HOW TO COMPLETE THIS TASK: Could you reproduce, exactly and alone, the lines running from the one with "如果我去了，指不定就没机会遇" to the end of the data below?

DATA TO USE:

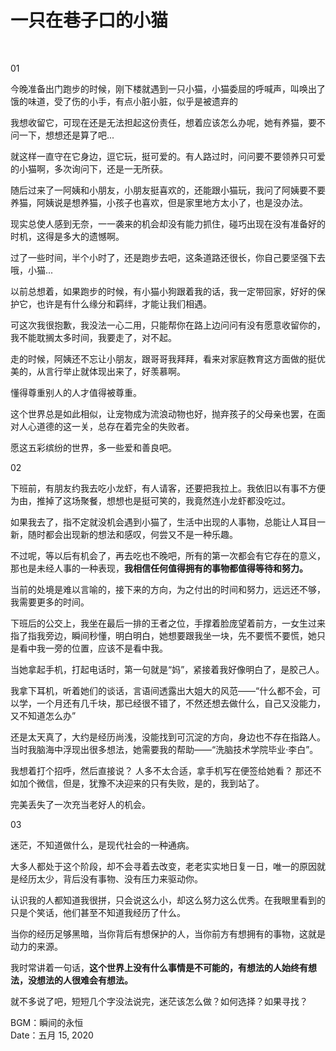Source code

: # 一只在巷子口的小猫

<br>

01

今晚准备出门跑步的时候，刚下楼就遇到一只小猫，小猫委屈的呼喊声，叫唤出了饿的味道，受了伤的小手，有点小脏小脏，似乎是被遗弃的

我想收留它，可现在还是无法担起这份责任，想着应该怎么办呢，她有养猫，要不问一下，想想还是算了吧...

就这样一直守在它身边，逗它玩，挺可爱的。有人路过时，问问要不要领养只可爱的小猫啊，多次询问下，还是一无所获。

随后过来了一阿姨和小朋友，小朋友挺喜欢的，还能跟小猫玩，我问了阿姨要不要养猫，阿姨说是想养猫，小孩子也喜欢，但是家里地方太小了，也是没办法。

现实总使人感到无奈，一一袭来的机会却没有能力抓住，碰巧出现在没有准备好的时机，这得是多大的遗憾啊。

过了一些时间，半个小时了，还是跑步去吧，这条道路还很长，你自己要坚强下去哦，小猫...

以前总想着，如果跑步的时候，有小猫小狗跟着我的话，我一定带回家，好好的保护它，也许是有什么缘分和羁绊，才能让我们相遇。

可这次我很抱歉，我没法一心二用，只能帮你在路上边问问有没有愿意收留你的，我不能耽搁太多时间，我要走了，对不起。

走的时候，阿姨还不忘让小朋友，跟哥哥我拜拜，看来对家庭教育这方面做的挺优美的，从言行举止就体现出来了，好羡慕啊。

懂得尊重别人的人才值得被尊重。

这个世界总是如此相似，让宠物成为流浪动物也好，抛弃孩子的父母亲也罢，在面对人心道德的这一关，总存在着完全的失败者。

愿这五彩缤纷的世界，多一些爱和善良吧。

02

下班前，有朋友约我去吃小龙虾，有人请客，还要把我拉上。我依旧以有事不方便为由，推掉了这场聚餐，想想也是挺可笑的，我竟然连小龙虾都没吃过。

如果我去了，指不定就没机会遇到小猫了，生活中出现的人事物，总能让人耳目一新，随时都会出现新的想法和感叹，何尝又不是一种乐趣。

不过呢，等以后有机会了，再去吃也不晚吧，所有的第一次都会有它存在的意义，那也是未经人事的一种表现，**我相信任何值得拥有的事物都值得等待和努力。**

当前的处境是难以言喻的，接下来的方向，为之付出的时间和努力，远远还不够，我需要更多的时间。

下班后的公交上，我坐在最后一排的王者之位，手撑着脸庞望着前方，一女生过来指了指我旁边，瞬间秒懂，明白明白，她想要跟我坐一块，先不要慌不要慌，她只是看中我一旁的位置，应该不是看中我。

当她拿起手机，打起电话时，第一句就是“妈”，紧接着我好像明白了，是胶己人。

我拿下耳机，听着她们的谈话，言语间透露出大姐大的风范——“什么都不会，可以学，一个月还有几千块，那已经很不错了，不然还想去做什么，自己又没能力，又不知道怎么办”

还是太天真了，大约是经历尚浅，没能找到可沉淀的方向，身边也不存在指路人。当时我脑海中浮现出很多想法，她需要我的帮助——“洗脑技术学院毕业·李白”。

我想着打个招呼，然后直接说？ 人多不太合适，拿手机写在便签给她看？ 那还不如加个微信，但是，犹豫不决迎来的只有失败，是的，我到站了。

完美丢失了一次充当老好人的机会。

03

迷茫，不知道做什么，是现代社会的一种通病。

大多人都处于这个阶段，却不会寻着去改变，老老实实地日复一日，唯一的原因就是经历太少，背后没有事物、没有压力来驱动你。

认识我的人都知道我很拼，只会说这么小，却这么努力这么优秀。在我眼里看到的只是个笑话，他们甚至不知道我经历了什么。

当你的经历足够黑暗，当你背后有想保护的人，当你前方有想拥有的事物，这就是动力的来源。

我时常讲着一句话，**这个世界上没有什么事情是不可能的，有想法的人始终有想法，没想法的人很难会有想法。**

就不多说了吧，短短几个字没法说完，迷茫该怎么做？如何选择？如果寻找？

BGM：瞬间的永恒 <br>
Date：五月 15, 2020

RESPONSE AREA:
如果我去了，指不定就没机会遇到小猫了，生活中出现的人事物，总能让人耳目一新，随时都会出现新的想法和感叹，何尝又不是一种乐趣。

不过呢，等以后有机会了，再去吃也不晚吧，所有的第一次都会有它存在的意义，那也是未经人事的一种表现，**我相信任何值得拥有的事物都值得等待和努力。**

当前的处境是难以言喻的，接下来的方向，为之付出的时间和努力，远远还不够，我需要更多的时间。

下班后的公交上，我坐在最后一排的王者之位，手撑着脸庞望着前方，一女生过来指了指我旁边，瞬间秒懂，明白明白，她想要跟我坐一块，先不要慌不要慌，她只是看中我一旁的位置，应该不是看中我。

当她拿起手机，打起电话时，第一句就是“妈”，紧接着我好像明白了，是胶己人。

我拿下耳机，听着她们的谈话，言语间透露出大姐大的风范——“什么都不会，可以学，一个月还有几千块，那已经很不错了，不然还想去做什么，自己又没能力，又不知道怎么办”

还是太天真了，大约是经历尚浅，没能找到可沉淀的方向，身边也不存在指路人。当时我脑海中浮现出很多想法，她需要我的帮助——“洗脑技术学院毕业·李白”。

我想着打个招呼，然后直接说？ 人多不太合适，拿手机写在便签给她看？ 那还不如加个微信，但是，犹豫不决迎来的只有失败，是的，我到站了。

完美丢失了一次充当老好人的机会。

03

迷茫，不知道做什么，是现代社会的一种通病。

大多人都处于这个阶段，却不会寻着去改变，老老实实地日复一日，唯一的原因就是经历太少，背后没有事物、没有压力来驱动你。

认识我的人都知道我很拼，只会说这么小，却这么努力这么优秀。在我眼里看到的只是个笑话，他们甚至不知道我经历了什么。

当你的经历足够黑暗，当你背后有想保护的人，当你前方有想拥有的事物，这就是动力的来源。

我时常讲着一句话，**这个世界上没有什么事情是不可能的，有想法的人始终有想法，没想法的人很难会有想法。**

就不多说了吧，短短几个字没法说完，迷茫该怎么做？如何选择？如果寻找？

BGM：瞬间的永恒 <br>
Date：五月 15, 2020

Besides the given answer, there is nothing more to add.